Methods: The effects of a novel small-molecule OGR1 inhibitor were assessed in the acute and chronic dextran sulfate sodium (DSS) murine models of colitis. Macroscopic disease indicators of intestinal inflammation were evaluated, and epithelial damage and immune cell infiltration and proliferation were assessed by immunohistochemistry.

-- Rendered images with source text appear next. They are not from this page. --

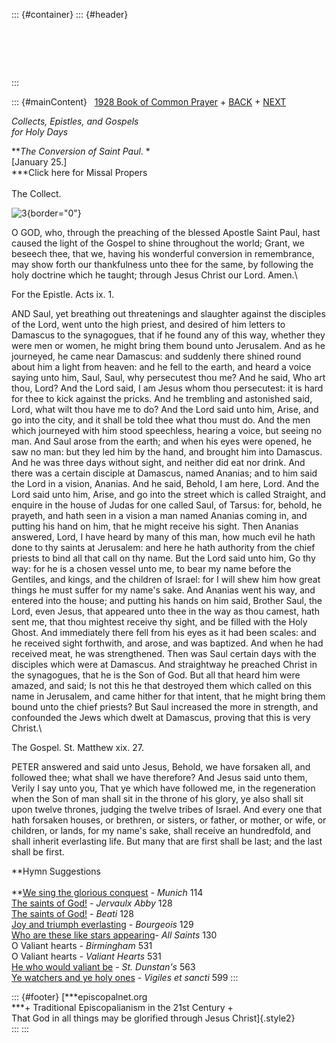 ::: {#container}
::: {#header}
#  
:::

::: {#mainContent}
  [1928 Book of Common Prayer](../index.html) + [BACK](stthomas.html) +
[NEXT](purification.html)

*Collects, Epistles, and Gospels\
for Holy Days*

***The Conversion of Saint Paul*. *\
\[January 25.\]\
***Click here for Missal Propers\
\
The Collect.

![3](http://stats.superstats.com/b/ss/DAVIDMCMANNES/1){border="0"}

O GOD, who, through the preaching of the blessed Apostle Saint Paul,
hast caused the light of the Gospel to shine throughout the world;
Grant, we beseech thee, that we, having his wonderful conversion in
remembrance, may show forth our thankfulness unto thee for the same, by
following the holy doctrine which he taught; through Jesus Christ our
Lord. Amen.\

For the Epistle. Acts ix. 1.

AND Saul, yet breathing out threatenings and slaughter against the
disciples of the Lord, went unto the high priest, and desired of him
letters to Damascus to the synagogues, that if he found any of this way,
whether they were men or women, he might bring them bound unto
Jerusalem. And as he journeyed, he came near Damascus: and suddenly
there shined round about him a light from heaven: and he fell to the
earth, and heard a voice saying unto him, Saul, Saul, why persecutest
thou me? And he said, Who art thou, Lord? And the Lord said, I am Jesus
whom thou persecutest: it is hard for thee to kick against the pricks.
And he trembling and astonished said, Lord, what wilt thou have me to
do? And the Lord said unto him, Arise, and go into the city, and it
shall be told thee what thou must do. And the men which journeyed with
him stood speechless, hearing a voice, but seeing no man. And Saul arose
from the earth; and when his eyes were opened, he saw no man: but they
led him by the hand, and brought him into Damascus. And he was three
days without sight, and neither did eat nor drink. And there was a
certain disciple at Damascus, named Ananias; and to him said the Lord in
a vision, Ananias. And he said, Behold, I am here, Lord. And the Lord
said unto him, Arise, and go into the street which is called Straight,
and enquire in the house of Judas for one called Saul, of Tarsus: for,
behold, he prayeth, and hath seen in a vision a man named Ananias coming
in, and putting his hand on him, that he might receive his sight. Then
Ananias answered, Lord, I have heard by many of this man, how much evil
he hath done to thy saints at Jerusalem: and here he hath authority from
the chief priests to bind all that call on thy name. But the Lord said
unto him, Go thy way: for he is a chosen vessel unto me, to bear my name
before the Gentiles, and kings, and the children of Israel: for I will
shew him how great things he must suffer for my name\'s sake. And
Ananias went his way, and entered into the house; and putting his hands
on him said, Brother Saul, the Lord, even Jesus, that appeared unto thee
in the way as thou camest, hath sent me, that thou mightest receive thy
sight, and be filled with the Holy Ghost. And immediately there fell
from his eyes as it had been scales: and he received sight forthwith,
and arose, and was baptized. And when he had received meat, he was
strengthened. Then was Saul certain days with the disciples which were
at Damascus. And straightway he preached Christ in the synagogues, that
he is the Son of God. But all that heard him were amazed, and said; Is
not this he that destroyed them which called on this name in Jerusalem,
and came hither for that intent, that he might bring them bound unto the
chief priests? But Saul increased the more in strength, and confounded
the Jews which dwelt at Damascus, proving that this is very Christ.\

The Gospel. St. Matthew xix. 27.

PETER answered and said unto Jesus, Behold, we have forsaken all, and
followed thee; what shall we have therefore? And Jesus said unto them,
Verily I say unto you, That ye which have followed me, in the
regeneration when the Son of man shall sit in the throne of his glory,
ye also shall sit upon twelve thrones, judging the twelve tribes of
Israel. And every one that hath forsaken houses, or brethren, or
sisters, or father, or mother, or wife, or children, or lands, for my
name\'s sake, shall receive an hundredfold, and shall inherit
everlasting life. But many that are first shall be last; and the last
shall be first.

**Hymn Suggestions\
\
**[We sing the glorious
conquest](http://www.episcopalnet.org/CHymnal/ACH/114.html) - *Munich*
114\
[The saints of
God!](http://www.episcopalnet.org/CHymnal/ACH/128-1.html) - *Jervaulx
Abby* 128\
[The saints of
God!](http://www.episcopalnet.org/CHymnal/ACH/128-2.html) - *Beati* 128\
[Joy and triumph
everlasting](http://www.episcopalnet.org/CHymnal/ACH/129.html) -
*Bourgeois* 129\
[Who are these like stars
appearing](http://www.episcopalnet.org/CHymnal/ACH/130.html)- *All
Saints* 130\
O Valiant hearts - *Birmingham* 531\
O Valiant hearts - *Valiant Hearts* 531\
[He who would valiant
be](http://www.episcopalnet.org/CHymnal/ACH/563.html) - *St. Dunstan\'s*
563\
[Ye watchers and ye holy
ones](http://www.episcopalnet.org/CHymnal/ACH/599.html) - *Vigiles et
sancti* 599
:::

::: {#footer}
[***episcopalnet.org\
***+ Traditional Episcopalianism in the 21st Century +\
That God in all things may be glorified through Jesus Christ]{.style2}\
:::
:::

Results: The OGR1 inhibitor ameliorated clinical parameters in acute and chronic DSS-induced colitis. In mice treated with the OGR1 inhibitor, endoscopy showed no thickening and normal vascularity, while fibrin was not detected. Histopathological findings revealed a decrease in severity of colonic inflammation in the OGR1 inhibitor group when compared to vehicle-DSS controls. In OGR1 inhibitor-treated mice, staining for the macrophage marker F4/80 and cellular proliferation marker Ki-67 revealed a reduction of infiltrating macrophages and slightly enhanced cell proliferation, respectively. This was accompanied by a reduction in pro-inflammatory cytokines, TNF and IL-6, and the fibrosis marker TGF-β1.
Conclusion: This is the first report providing evidence that a pharmacological inhibition of OGR1 has a therapeutic effect in murine colitis models. Our data suggest that targeting proton-sensing OGR1 using specific small-molecule inhibitors may be a novel therapeutic approach for the treatment of IBD.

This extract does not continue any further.